• **Input material**
------------------------------------------------------------
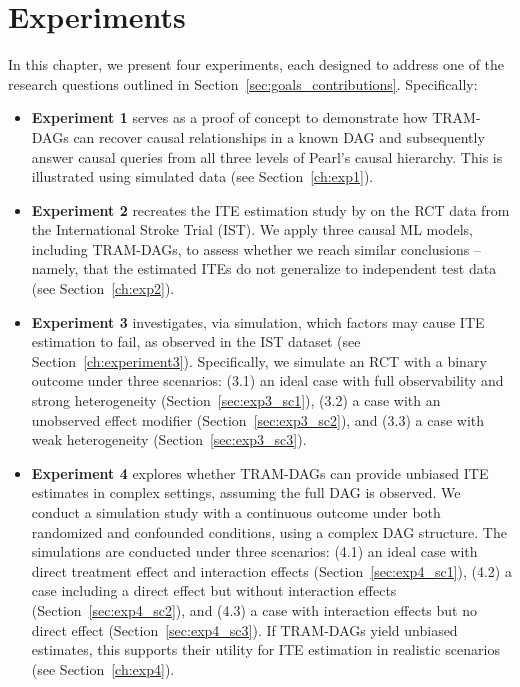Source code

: 

\chapter{Experiments} \label{ch:experiments}

In this chapter, we present four experiments, each designed to address one of the research questions outlined in Section~\ref{sec:goals_contributions}. Specifically:

\begin{itemize}

    \item \textbf{Experiment 1} serves as a proof of concept to demonstrate how TRAM-DAGs can recover causal relationships in a known DAG and subsequently answer causal queries from all three levels of Pearl's causal hierarchy. This is illustrated using simulated data (see Section~\ref{ch:exp1}).

    \item \textbf{Experiment 2} recreates the ITE estimation study by \citet{chen2025} on the RCT data from the International Stroke Trial (IST). We apply three causal ML models, including TRAM-DAGs, to assess whether we reach similar conclusions -- namely, that the estimated ITEs do not generalize to independent test data (see Section~\ref{ch:exp2}).


     \item \textbf{Experiment 3} investigates, via simulation, which factors may cause ITE estimation to fail, as observed in the IST dataset (see Section~\ref{ch:experiment3}). Specifically, we simulate an RCT with a binary outcome under three scenarios: (3.1) an ideal case with full observability and strong heterogeneity (Section~\ref{sec:exp3_sc1}), (3.2) a case with an unobserved effect modifier (Section~\ref{sec:exp3_sc2}), and (3.3) a case with weak heterogeneity (Section~\ref{sec:exp3_sc3}).
     
    \item \textbf{Experiment 4} explores whether TRAM-DAGs can provide unbiased ITE estimates in complex settings, assuming the full DAG is observed. We conduct a simulation study with a continuous outcome under both randomized and confounded conditions, using a complex DAG structure. The simulations are conducted under three scenarios: (4.1) an ideal case with direct treatment effect and interaction effects (Section~\ref{sec:exp4_sc1}), (4.2) a case including a direct effect but without interaction effects (Section~\ref{sec:exp4_sc2}), and (4.3) a case with interaction effects but no direct effect (Section~\ref{sec:exp4_sc3}). If TRAM-DAGs yield unbiased estimates, this supports their utility for ITE estimation in realistic scenarios (see Section~\ref{ch:exp4}).

\end{itemize}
------------------------------------------------------------
• **Problem to work on**
Please hand back every entry above exactly, with no images in the copy.

• **Problem solution**
Source code

: 

\chapter{Experiments} \label{ch:experiments}

In this chapter, we present four experiments, each designed to address one of the research questions outlined in Section~\ref{sec:goals_contributions}. Specifically:

\begin{itemize}

    \item \textbf{Experiment 1} serves as a proof of concept to demonstrate how TRAM-DAGs can recover causal relationships in a known DAG and subsequently answer causal queries from all three levels of Pearl's causal hierarchy. This is illustrated using simulated data (see Section~\ref{ch:exp1}).

    \item \textbf{Experiment 2} recreates the ITE estimation study by \citet{chen2025} on the RCT data from the International Stroke Trial (IST). We apply three causal ML models, including TRAM-DAGs, to assess whether we reach similar conclusions -- namely, that the estimated ITEs do not generalize to independent test data (see Section~\ref{ch:exp2}).


     \item \textbf{Experiment 3} investigates, via simulation, which factors may cause ITE estimation to fail, as observed in the IST dataset (see Section~\ref{ch:experiment3}). Specifically, we simulate an RCT with a binary outcome under three scenarios: (3.1) an ideal case with full observability and strong heterogeneity (Section~\ref{sec:exp3_sc1}), (3.2) a case with an unobserved effect modifier (Section~\ref{sec:exp3_sc2}), and (3.3) a case with weak heterogeneity (Section~\ref{sec:exp3_sc3}).
     
    \item \textbf{Experiment 4} explores whether TRAM-DAGs can provide unbiased ITE estimates in complex settings, assuming the full DAG is observed. We conduct a simulation study with a continuous outcome under both randomized and confounded conditions, using a complex DAG structure. The simulations are conducted under three scenarios: (4.1) an ideal case with direct treatment effect and interaction effects (Section~\ref{sec:exp4_sc1}), (4.2) a case including a direct effect but without interaction effects (Section~\ref{sec:exp4_sc2}), and (4.3) a case with interaction effects but no direct effect (Section~\ref{sec:exp4_sc3}). If TRAM-DAGs yield unbiased estimates, this supports their utility for ITE estimation in realistic scenarios (see Section~\ref{ch:exp4}).

\end{itemize}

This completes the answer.